Briarcliffe College was a private for-profit college with two campuses on Long Island, New York. It was owned by Career Education Corporation. The Bethpage campus served Nassau County, New York, and the Patchogue campus was in Suffolk County, New York. The college offered associate or bachelor programs. It stopped accepting new students in 2015 and closed in 2018, citing financial difficulties, following a $10.25 million settlement with the New York state attorney general's office over inflated job placement rates in 2013.

==History==
Briarcliffe was founded in 1966, as a one-year business school in Hicksville, New York. A branch campus opened in 1969 in Mineola/Garden City. This branch was moved to Lynbrook, New York in 1983. In 1979, the New York State Education Department authorized Briarclffe to offer the two-year associate degree in occupational studies. A third campus was established in Patchogue, New York in 1981.

In 1992, Briarcliffe, which had an overwhelmingly female student population, purchased Grumman Data Systems Institute, a technical school with a predominantly male enrollment. The combination of the two institutions created a coeducational college of approximately 2,000 students. The main campus was moved from Hicksville to the Grumman campus in Woodbury, New York.

The college purchased a quarter-million square foot facility on approximately 20 acre in Bethpage, New York in 1995. Students from the Lynbrook and Woodbury campuses were moved to this new main campus beginning with the fall semester in 1997.

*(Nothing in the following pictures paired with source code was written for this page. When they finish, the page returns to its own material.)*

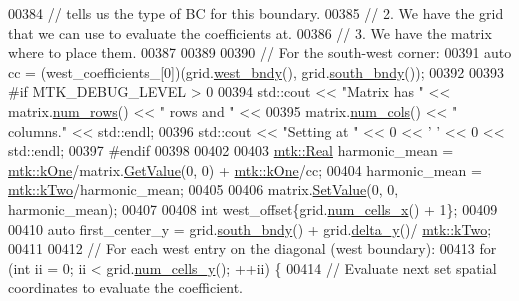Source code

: \begin{DoxyCode}
00384   \textcolor{comment}{// tells us the type of BC for this boundary.}
00385   \textcolor{comment}{// 2. We have the grid that we can use to evaluate the coefficients at.}
00386   \textcolor{comment}{// 3. We have the matrix where to place them.}
00387 
00389 
00390   \textcolor{comment}{// For the south-west corner:}
00391   \textcolor{keyword}{auto} cc = (west\_coefficients\_[0])(grid.\hyperlink{classmtk_1_1UniStgGrid2D_af2b1712387ded85edaf2b64617d3fc13}{west\_bndy}(), grid.\hyperlink{classmtk_1_1UniStgGrid2D_a1442eaf219f099d0ebf46a170fdebf92}{south\_bndy}());
00392 
00393 \textcolor{preprocessor}{  #if MTK\_DEBUG\_LEVEL > 0}
00394   std::cout << \textcolor{stringliteral}{"Matrix has "} << matrix.\hyperlink{classmtk_1_1DenseMatrix_a53f3afb3b6a8d21854458aaa9663cc74}{num\_rows}() << \textcolor{stringliteral}{" rows and "} <<
00395     matrix.\hyperlink{classmtk_1_1DenseMatrix_a41747502d468c6728a4be31501b16e0e}{num\_cols}() << \textcolor{stringliteral}{" columns."} << std::endl;
00396   std::cout << \textcolor{stringliteral}{"Setting at "} << 0 << \textcolor{charliteral}{' '} << 0 << std::endl;
00397 \textcolor{preprocessor}{  #endif}
00398 
00402 
00403   \hyperlink{group__c01-roots_gac080bbbf5cbb5502c9f00405f894857d}{mtk::Real} harmonic\_mean = \hyperlink{group__c01-roots_ga26407c24d43b6b95480943340d285c71}{mtk::kOne}/matrix.\hyperlink{classmtk_1_1DenseMatrix_a4b23ecbebd970b5eea915dbb50691024}{GetValue}(0, 0) + 
      \hyperlink{group__c01-roots_ga26407c24d43b6b95480943340d285c71}{mtk::kOne}/cc;
00404   harmonic\_mean = \hyperlink{group__c01-roots_gaf39c2d851a2db744f4feb1c5ab3ec2cf}{mtk::kTwo}/harmonic\_mean;
00405 
00406   matrix.\hyperlink{classmtk_1_1DenseMatrix_a784ce5784109ac86bfb9d8562b334b13}{SetValue}(0, 0, harmonic\_mean);
00407 
00408   \textcolor{keywordtype}{int} west\_offset\{grid.\hyperlink{classmtk_1_1UniStgGrid2D_a2d182866a398aba8e4829590e85bf939}{num\_cells\_x}() + 1\};
00409 
00410   \textcolor{keyword}{auto} first\_center\_y = grid.\hyperlink{classmtk_1_1UniStgGrid2D_a1442eaf219f099d0ebf46a170fdebf92}{south\_bndy}() + grid.\hyperlink{classmtk_1_1UniStgGrid2D_a65a78cfc80ffdbeb282ed57af4dc5cb4}{delta\_y}()/
      \hyperlink{group__c01-roots_gaf39c2d851a2db744f4feb1c5ab3ec2cf}{mtk::kTwo};
00411 
00412   \textcolor{comment}{// For each west entry on the diagonal (west boundary):}
00413   \textcolor{keywordflow}{for} (\textcolor{keywordtype}{int} ii = 0; ii < grid.\hyperlink{classmtk_1_1UniStgGrid2D_aed05a801cc9a76dba0ff203cea58a61a}{num\_cells\_y}(); ++ii) \{
00414     \textcolor{comment}{// Evaluate next set spatial coordinates to evaluate the coefficient.}

\end{DoxyCode}
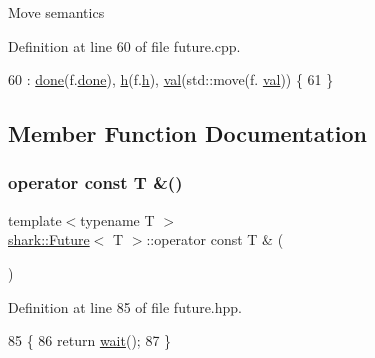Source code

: Move semantics 

Definition at line 60 of file future.\+cpp.


\begin{DoxyCode}
60                               : \hyperlink{structshark_1_1_future_ae873cf93e919c066f04ff337ce3a21e1}{done}(f.\hyperlink{structshark_1_1_future_ae873cf93e919c066f04ff337ce3a21e1}{done}), \hyperlink{structshark_1_1_future_a54f00db085adbffb18b2e2ab9e3d4b32}{h}(f.\hyperlink{structshark_1_1_future_a54f00db085adbffb18b2e2ab9e3d4b32}{h}), \hyperlink{structshark_1_1_future_ad47e70b84ce6303568af0bd6aca991da}{val}(std::move(f.
      \hyperlink{structshark_1_1_future_ad47e70b84ce6303568af0bd6aca991da}{val})) \{
61 \}
\end{DoxyCode}


\subsection{Member Function Documentation}
\hypertarget{structshark_1_1_future_a2ad40708ac7a1df9e288af5739d513f1}{}\label{structshark_1_1_future_a2ad40708ac7a1df9e288af5739d513f1} 
\subsubsection{\texorpdfstring{operator const T \&()}{operator const T \&()}}
{\footnotesize\ttfamily template$<$typename T $>$ \\
\hyperlink{structshark_1_1_future}{shark\+::\+Future}$<$ T $>$\+::operator const T \& (\begin{DoxyParamCaption}{ }\end{DoxyParamCaption})\hspace{0.3cm}{\ttfamily [inline]}}



Definition at line 85 of file future.\+hpp.


\begin{DoxyCode}
85                                         \{
86         \textcolor{keywordflow}{return} \hyperlink{structshark_1_1_future_a88a411b5cedec34af07b054d15deedc2}{wait}();
87     \}
\end{DoxyCode}
\hypertarget{structshark_1_1_future_a45d4c1fdd9602d41f7e07f49b31e5943}{}\label{structshark_1_1_future_a45d4c1fdd9602d41f7e07f49b31e5943}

In 1996, Briarcliffe become regionally accredited and the school earned the right to be called Briarcliffe College. One year later, the college became a 4-year college able to grant baccalaureate degrees. It was purchased by and is a subsidiary of Career Education Corporation.

In 2010, the college offered its first degree programs fully online.

In 2015--just five years later--the college announced that it was no longer accepting new students and would close on December 31, 2018.

==Accreditation==
Briarcliffe College was regionally accredited by the Commission on Higher Education of the Middle States Association of Colleges and Schools beginning in 1994 and lasting until its 2018 closure. Individual programs at Briarcliffe College were programmatically accredited by additional agencies.

==Athletics==
Briarcliffe Seahawks Baseball also made two NJCAA Division 1 World Series appearances. Upon moving to the USCAA, they won three National Championships, in 2006, 2010 and 2011. The baseball program was led by head coach Gary Puccio, Assistant Coach Enver Lopez, and former player turned coach Justin Mckay.

Briarcliffe College eliminated all intercollegiate athletics in June 2015.